(Source records)
- Opening Delimiter -
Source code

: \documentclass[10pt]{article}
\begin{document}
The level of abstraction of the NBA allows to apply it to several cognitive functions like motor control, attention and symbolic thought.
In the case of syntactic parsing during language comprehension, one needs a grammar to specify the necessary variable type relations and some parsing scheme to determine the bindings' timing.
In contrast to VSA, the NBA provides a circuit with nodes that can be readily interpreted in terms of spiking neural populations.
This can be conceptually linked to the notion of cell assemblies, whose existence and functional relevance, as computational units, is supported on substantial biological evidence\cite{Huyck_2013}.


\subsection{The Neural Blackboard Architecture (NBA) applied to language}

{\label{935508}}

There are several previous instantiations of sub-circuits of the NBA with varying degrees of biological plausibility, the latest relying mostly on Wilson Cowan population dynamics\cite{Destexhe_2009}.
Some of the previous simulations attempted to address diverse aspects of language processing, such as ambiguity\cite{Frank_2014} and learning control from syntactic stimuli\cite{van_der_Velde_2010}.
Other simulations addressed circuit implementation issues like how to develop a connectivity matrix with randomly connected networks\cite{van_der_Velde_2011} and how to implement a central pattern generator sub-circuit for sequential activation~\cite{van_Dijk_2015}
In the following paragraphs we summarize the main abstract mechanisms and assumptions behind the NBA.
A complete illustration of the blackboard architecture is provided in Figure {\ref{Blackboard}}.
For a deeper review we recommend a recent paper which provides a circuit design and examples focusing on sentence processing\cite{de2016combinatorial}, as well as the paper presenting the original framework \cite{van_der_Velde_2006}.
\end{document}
- Closing Delimiter -
_What you need to do_
Please filter the entries for the word "provides" and copy the lines that have it.

_Output of the task_
In contrast to VSA, the NBA provides a circuit with nodes that can be readily interpreted in terms of spiking neural populations.
For a deeper review we recommend a recent paper which provides a circuit design and examples focusing on sentence processing\cite{de2016combinatorial}, as well as the paper presenting the original framework \cite{van_der_Velde_2006}.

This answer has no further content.